There are some things you know you will have to face when you have a little one. Being sleep deprived for months on end. Not being able to eat a full, hot meal… again, for months on end. Being a member of the walking dead because you are sleep deprived and haven’t been able to eat a full meal for months on end. It’s almost a right of passage. But one of the things people don’t tell you is that you very quickly have to develop a skill for moving a sleeping babe from one place to another, keeping said babe asleep. 

And it’s not a skill comes easily either. Some parents never master it and simply leave it to the other parent to do the ‘maneuver‘. ‘No way. I’m not picking him up. I’ll just wake him. You do it better.’ And while this may be a fact, it’s still a bit of a cop out – it’s not something you can just do – it’s a fine art that you have to practice at. And believe me, I know.

When you have a little one fall asleep in your arms, it’s all sweetness and light – for about 30 seconds. Then you realize you have to either a) put them in their bassinet/crib or stay that way with them till they wake up or b) risk falling asleep with them in your arms only to wake up with either a sore neck and/or back or have your arm fall sleep and then try to do the weird one limbed shuffle to get them into their bed. Neither of which is a fun option. Been there, done that.

Little P was always pretty good at getting to sleep – it was the keeping her asleep that we sometimes had trouble with. So much so that when she was a baby, if she fell asleep in her swing, that’s where we left her – tip-toeing around her while she slept. And falling asleep in the car – most days that was a piece of cake. Moving her from the car to the crib, that was the tricky part. Somedays we would just take the car seat up to her room, and let her sleep in it. I’m not saying that’s a perfect scenario, but when you have a little one, you take what you can get when it comes to them sleeping.

As she got older, it became apparent that I would have to take her out of her car seat and get her into her crib to ensure that she would get a decent sleep. This is where the ‘art of transference‘ came in. You have to get their straps off them, get your arms under them, move them into your arms, carry them into the house (and in our case, up stairs), get them into their room, and gently, ever so gently, ease them into their crib. Usually while holding your breath and trying not to step on anything that would make a noise.

And, if you were lucky, you would get them down, get out of their room, close the door and (praise the gods) they would still be asleep.
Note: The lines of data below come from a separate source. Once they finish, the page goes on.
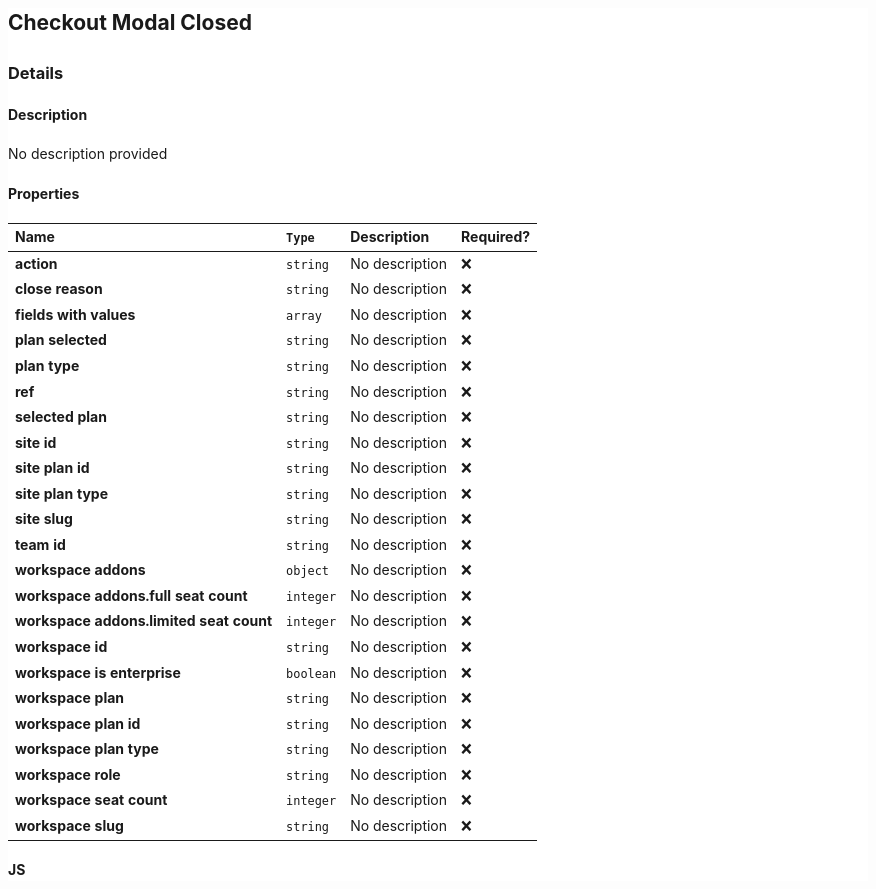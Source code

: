 




## Checkout Modal Closed


### **Details**

#### **Description**

No description provided
#### **Properties**

| **Name** | `Type` | Description | Required? |
| :--- | :--- | :--- | :--- |
| **action** | `string` | No description | ❌ |
| **close reason** | `string` | No description | ❌ |
| **fields with values** | `array` | No description | ❌ |
| **plan selected** | `string` | No description | ❌ |
| **plan type** | `string` | No description | ❌ |
| **ref** | `string` | No description | ❌ |
| **selected plan** | `string` | No description | ❌ |
| **site id** | `string` | No description | ❌ |
| **site plan id** | `string` | No description | ❌ |
| **site plan type** | `string` | No description | ❌ |
| **site slug** | `string` | No description | ❌ |
| **team id** | `string` | No description | ❌ |
| **workspace addons** | `object` | No description | ❌ |
| **workspace addons.full seat count** | `integer` | No description | ❌ |
| **workspace addons.limited seat count** | `integer` | No description | ❌ |
| **workspace id** | `string` | No description | ❌ |
| **workspace is enterprise** | `boolean` | No description | ❌ |
| **workspace plan** | `string` | No description | ❌ |
| **workspace plan id** | `string` | No description | ❌ |
| **workspace plan type** | `string` | No description | ❌ |
| **workspace role** | `string` | No description | ❌ |
| **workspace seat count** | `integer` | No description | ❌ |
| **workspace slug** | `string` | No description | ❌ |
#### **JS**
If you weren’t, then the minute you shut that door, the crying would start.

I won’t lie – I have gotten pretty damn good at it. So much so, that if there’s any doubt as to whether she will stay asleep, M will look at me and go ‘She’s all yours’. Thanks babe. There are of course, some days when I’ll think I nailed it only to have her wake up the moment I put her in her crib. And the little bugger will then be wide awake till it’s time for bed, regardless of how much time she slept in the car.

As she’s getting older though, it’s getting harder to maneuver her into her crib. She’s longer and heavier, so it can take a lot of twisting and turning on my behalf to get her down without waking. Some days it’s too easy – other days, like today, not so much. But, hey, that’s what parenting is all about. Taking the good with the bad, and having the ability to still laugh about it at the end of the day, even if that day started at 3am.